Why am I receiving the following error from Conv2D in the pytorch library?

I have the following issue with Conv2D in pytorch, I am trying to feed in a tensor like this: “in_shape = (64,3, 200, 220)” and I am getting error telling me that it expects this shape: “[2, 64, 3, 200, 220]”. Why would it like to see an extra dimension with 2? Any ideas?

I would say that pytorch is not saying that :slight_smile:

Could you paste the exact error and the layer you think it comes from?
Pytorch 2d convs work with the format you are describing (B,C,H,W)

I have solved it, I was providing more dimensions that it was needed and for some reason conv2d placed 2 in front of the vector’s shape tuple.

But right now I am having an issue about connecting CNN and GRU together for speaker identification task. Any idea how to do that?

You usually use max pooling and average pooling to obtain a feature vector. Then (either the dimensions match) or you can use a linear layer to go from the N feats from the cnn to M feats of the gru.

Yes I am trying to do that, but I have an error like RNN wants a 3d vector but the CNN gives a 4d one. :frowning:

So you have something like
then you pull and get
then you need to permute (depending on whether u use the batch first flag or not)
Linear layer if necessary

I’m doing something like this:

from torch import nn, optim

Create a sequential model

model = nn.Sequential()

Add convolutional and pooling layers

model.add_module(‘Conv_1’, nn.Conv2d(in_channels=3, out_channels=64, kernel_size=(4,4)))

model.add_module(‘LRelu_1’, nn.LeakyReLU())

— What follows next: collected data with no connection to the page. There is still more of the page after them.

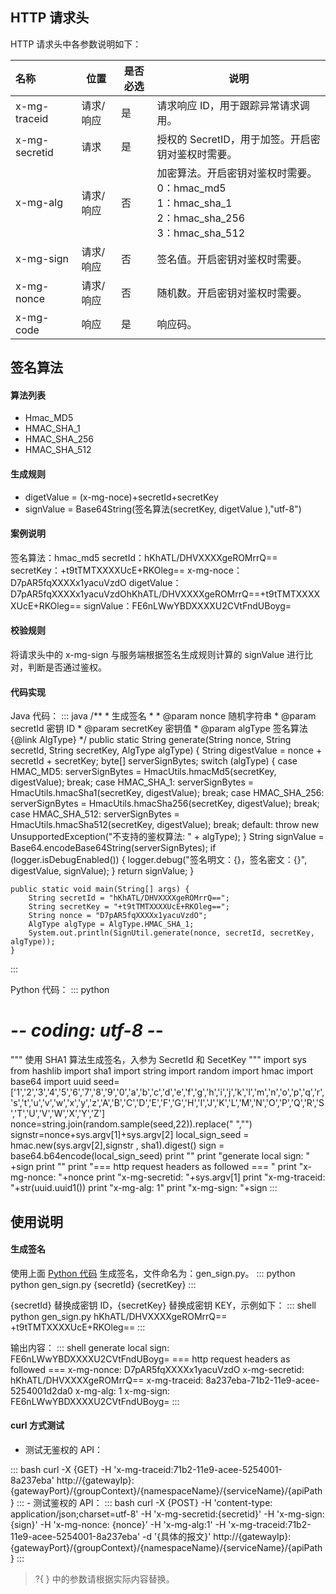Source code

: ## HTTP 请求头
HTTP 请求头中各参数说明如下：

|名称|位置|是否必选|说明|
| :----------- | ------------ | ------------ | ------------ |
|x-mg-traceid |请求/响应 |是|请求响应 ID，用于跟踪异常请求调用。 |
|x-mg-secretid|请求|是|授权的 SecretID，用于加签。开启密钥对鉴权时需要。 |
|x-mg-alg|请求/响应|否|加密算法。开启密钥对鉴权时需要。<br/>0：hmac_md5 <br/> 1：hmac_sha_1 <br/> 2：hmac_sha_256 <br/> 3：hmac_sha_512 |
|x-mg-sign |请求/响应|否|签名值。开启密钥对鉴权时需要。|
|x-mg-nonce|请求/响应|否|随机数。开启密钥对鉴权时需要。|
|x-mg-code|响应|是|响应码。|

## 签名算法
#### 算法列表
- Hmac_MD5 
- HMAC_SHA_1 
- HMAC_SHA_256
- HMAC_SHA_512

#### 生成规则
- digetValue = (x-mg-noce)+secretId+secretKey
- signValue = Base64String(签名算法(secretKey, digetValue ),"utf-8")

#### 案例说明
签名算法：hmac_md5
secretId：hKhATL/DHVXXXXgeROMrrQ==
secretKey：+t9tTMTXXXXUcE+RKOleg==
x-mg-noce：D7pAR5fqXXXXx1yacuVzdO
digetValue：D7pAR5fqXXXXx1yacuVzdOhKhATL/DHVXXXXgeROMrrQ==+t9tTMTXXXXXUcE+RKOleg==
signValue：FE6nLWwYBDXXXXU2CVtFndUBoyg=

#### 校验规则
将请求头中的 x-mg-sign 与服务端根据签名生成规则计算的 signValue 进行比对，判断是否通过鉴权。

#### 代码实现

Java 代码：
<dx-codeblock>
:::  java
   /**
     * 生成签名
     *
     * @param nonce 随机字符串
     * @param secretId 密钥 ID
     * @param secretKey 密钥值
     * @param algType 签名算法 {@link AlgType}
     */
    public static String generate(String nonce, String secretId, String secretKey, AlgType algType) {
        String digestValue = nonce + secretId + secretKey;
        byte[] serverSignBytes;
        switch (algType) {
            case HMAC_MD5:
                serverSignBytes = HmacUtils.hmacMd5(secretKey, digestValue);
                break;
            case HMAC_SHA_1:
                serverSignBytes = HmacUtils.hmacSha1(secretKey, digestValue);
                break;
            case HMAC_SHA_256:
                serverSignBytes = HmacUtils.hmacSha256(secretKey, digestValue);
                break;
            case HMAC_SHA_512:
                serverSignBytes = HmacUtils.hmacSha512(secretKey, digestValue);
                break;
            default:
                throw new UnsupportedException("不支持的鉴权算法: " + algType);
        }
        String signValue = Base64.encodeBase64String(serverSignBytes);
        if (logger.isDebugEnabled()) {
            logger.debug("签名明文：{}，签名密文：{}", digestValue, signValue);
        }
        return signValue;
    }

    public static void main(String[] args) {
        String secretId = "hKhATL/DHVXXXXgeROMrrQ==";
        String secretKey = "+t9tTMTXXXXUcE+RKOleg==";
        String nonce = "D7pAR5fqXXXXx1yacuVzdO";
        AlgType algType = AlgType.HMAC_SHA_1;
        System.out.println(SignUtil.generate(nonce, secretId, secretKey, algType));
    }
:::
</dx-codeblock>


[](id:python)
Python 代码：
<dx-codeblock>
:::  python
# -*- coding: utf-8 -*-
"""
     使用 SHA1 算法生成签名，入参为 SecretId 和 SecetKey
"""
import sys
from hashlib import sha1
import string
import random
import hmac
import base64
import uuid
seed=['1','2','3','4','5','6','7','8','9','0','a','b','c','d','e','f','g','h','i','j','k','l','m','n','o','p','q','r','s','t','u','v','w','x','y','z','A','B','C','D','E','F','G','H','I','J','K','L','M','N','O','P','Q','R','S','T','U','V','W','X','Y','Z']
nonce=string.join(random.sample(seed,22)).replace(" ","")
signstr=nonce+sys.argv[1]+sys.argv[2]
local_sign_seed = hmac.new(sys.argv[2],signstr , sha1).digest()
sign = base64.b64encode(local_sign_seed)
print ""
print "generate local sign: " +sign
print ""
print "=== http request headers as followed === "
print "x-mg-nonce: "+nonce
print "x-mg-secretid: "+sys.argv[1]
print "x-mg-traceid: "+str(uuid.uuid1())
print "x-mg-alg: 1"
print "x-mg-sign: "+sign
:::
</dx-codeblock>


## 使用说明
#### 生成签名
使用上面 [Python 代码](#python) 生成签名，文件命名为：gen_sign.py。
<dx-codeblock>
:::  python
python gen_sign.py {secretId} {secretKey}
:::
</dx-codeblock>

 {secretId}  替换成密钥 ID，{secretKey} 替换成密钥 KEY，示例如下：
<dx-codeblock>
:::  shell
python gen_sign.py hKhATL/DHVXXXXgeROMrrQ==  +t9tTMTXXXXUcE+RKOleg==
:::
</dx-codeblock>

输出内容：
<dx-codeblock>
:::  shell
generate local sign: FE6nLWwYBDXXXXU2CVtFndUBoyg=
=== http request headers as followed === 
x-mg-nonce: D7pAR5fqXXXXx1yacuVzdO
x-mg-secretid: hKhATL/DHVXXXXgeROMrrQ==
x-mg-traceid: 8a237eba-71b2-11e9-acee-5254001d2da0
x-mg-alg: 1
x-mg-sign: FE6nLWwYBDXXXXU2CVtFndUBoyg=
:::
</dx-codeblock>


#### curl 方式测试
- 测试无鉴权的 API：
<dx-codeblock>
:::  bash
curl -X {GET}  -H 'x-mg-traceid:71b2-11e9-acee-5254001-8a237eba'  http://{gatewayIp}:{gatewayPort}/{groupContext}/{namespaceName}/{serviceName}/{apiPath}
:::
</dx-codeblock>
- 测试鉴权的 API：
<dx-codeblock>
:::  bash
curl -X {POST} -H 'content-type: application/json;charset=utf-8' -H 'x-mg-secretid:{secretid}' -H 'x-mg-sign: {sign}' -H 'x-mg-nonce: {nonce}'  -H 'x-mg-alg:1'  -H 'x-mg-traceid:71b2-11e9-acee-5254001-8a237eba' -d '{具体的报文}' http://{gatewayIp}:{gatewayPort}/{groupContext}/{namespaceName}/{serviceName}/{apiPath}
:::
</dx-codeblock>


>?{ } 中的参数请根据实际内容替换。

model.add_module(‘BatchN_1’, nn.BatchNorm2d(64))

model.add_module(‘AvgPool_1’, nn.AvgPool2d(kernel_size=4))

model.add_module(‘BatchN_2’, nn.BatchNorm2d(64))

model.add_module(‘Conv_2’, nn.Conv2d(in_channels=64, out_channels=128, kernel_size=(4,4)))

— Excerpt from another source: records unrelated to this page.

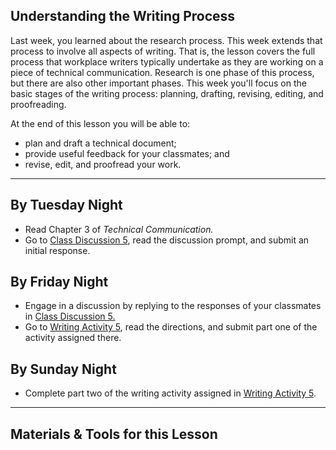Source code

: ## Understanding the Writing Process

Last week, you learned about the research process. This week extends that process to involve all aspects of writing. That is, the lesson covers the full process that workplace writers typically undertake as they are working on a piece of technical communication. Research is one phase of this process, but there are also other important phases. This week you'll focus on the basic stages of the writing process: planning, drafting, revising, editing, and proofreading.

At the end of this lesson you will be able to:

* plan and draft a technical document;
* provide useful feedback for your classmates; and
* revise, edit, and proofread your work.

---

## By Tuesday Night

* Read Chapter 3 of _Technical Communication._
* Go to [Class Discussion 5][CD5], read the discussion prompt, and submit an initial response.

## By Friday Night

* Engage in a discussion by replying to the responses of your classmates in [Class Discussion 5.][CD5]
* Go to [Writing Activity 5][WA5], read the directions, and submit part one of the activity assigned there.

## By Sunday Night

* Complete part two of the writing activity assigned in [Writing Activity 5][WA5].

---

## Materials & Tools for this Lesson

[CD5]: /section/content/default.asp?WCI=Goto&WCU=CRSCNT&MATCH=Class+Discussion+5
[WA5]: /section/content/default.asp?WCI=Goto&WCU=CRSCNT&MATCH=Writing+Activity+5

model.add_module(‘LRelu_2’, nn.LeakyReLU())

model.add_module(‘BatchN_3’, nn.BatchNorm2d(128))

model.add_module(‘AvgPool_2’, nn.AvgPool2d(kernel_size=4))

model.add_module(‘BatchN_4’, nn.BatchNorm2d(128))

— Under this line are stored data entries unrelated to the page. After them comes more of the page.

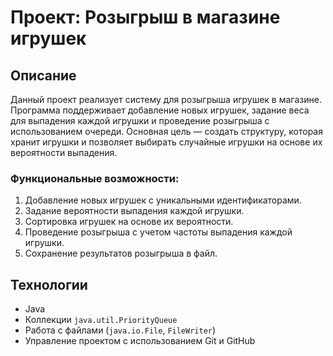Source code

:# Проект: Розыгрыш в магазине игрушек

## Описание
Данный проект реализует систему для розыгрыша игрушек в магазине. Программа поддерживает добавление новых игрушек, задание веса для выпадения каждой игрушки и проведение розыгрыша с использованием очереди. Основная цель — создать структуру, которая хранит игрушки и позволяет выбирать случайные игрушки на основе их вероятности выпадения.

### Функциональные возможности:
1. Добавление новых игрушек с уникальными идентификаторами.
2. Задание вероятности выпадения каждой игрушки.
3. Сортировка игрушек на основе их вероятности.
4. Проведение розыгрыша с учетом частоты выпадения каждой игрушки.
5. Сохранение результатов розыгрыша в файл.

## Технологии
- Java
- Коллекции `java.util.PriorityQueue`
- Работа с файлами (`java.io.File`, `FileWriter`)
- Управление проектом с использованием Git и GitHub
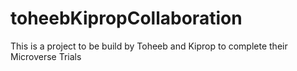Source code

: # toheebKipropCollaboration
This is a project to be build by Toheeb and Kiprop to complete their Microverse Trials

model.add_module(‘Conv_3’, nn.Conv2d(in_channels=128, out_channels=128, kernel_size=(3,3)))

model.add_module(‘LRelu_3’, nn.LeakyReLU())

model.add_module(‘BatchN_3’, nn.BatchNorm2d(128))

model.add_module(‘AvgPool_3’, nn.AvgPool2d(kernel_size=2))

model.add_module(‘BatchN_5’, nn.BatchNorm2d(128))

model.add_module(‘Conv_4’, nn.Conv2d(in_channels=128, out_channels=64, kernel_size=(2,2)))

model.add_module(‘LRelu_4’, nn.LeakyReLU())

Add a Flatten layer to the model

#model.add_module(‘Flatten’, nn.Flatten())

Add a Linear layer with 64 units and relu activation

model.add_module(‘Linear_1’, nn.Linear(in_features=4, out_features=256, bias=True))

model.add_module(‘LRelu_5’, nn.LeakyReLU())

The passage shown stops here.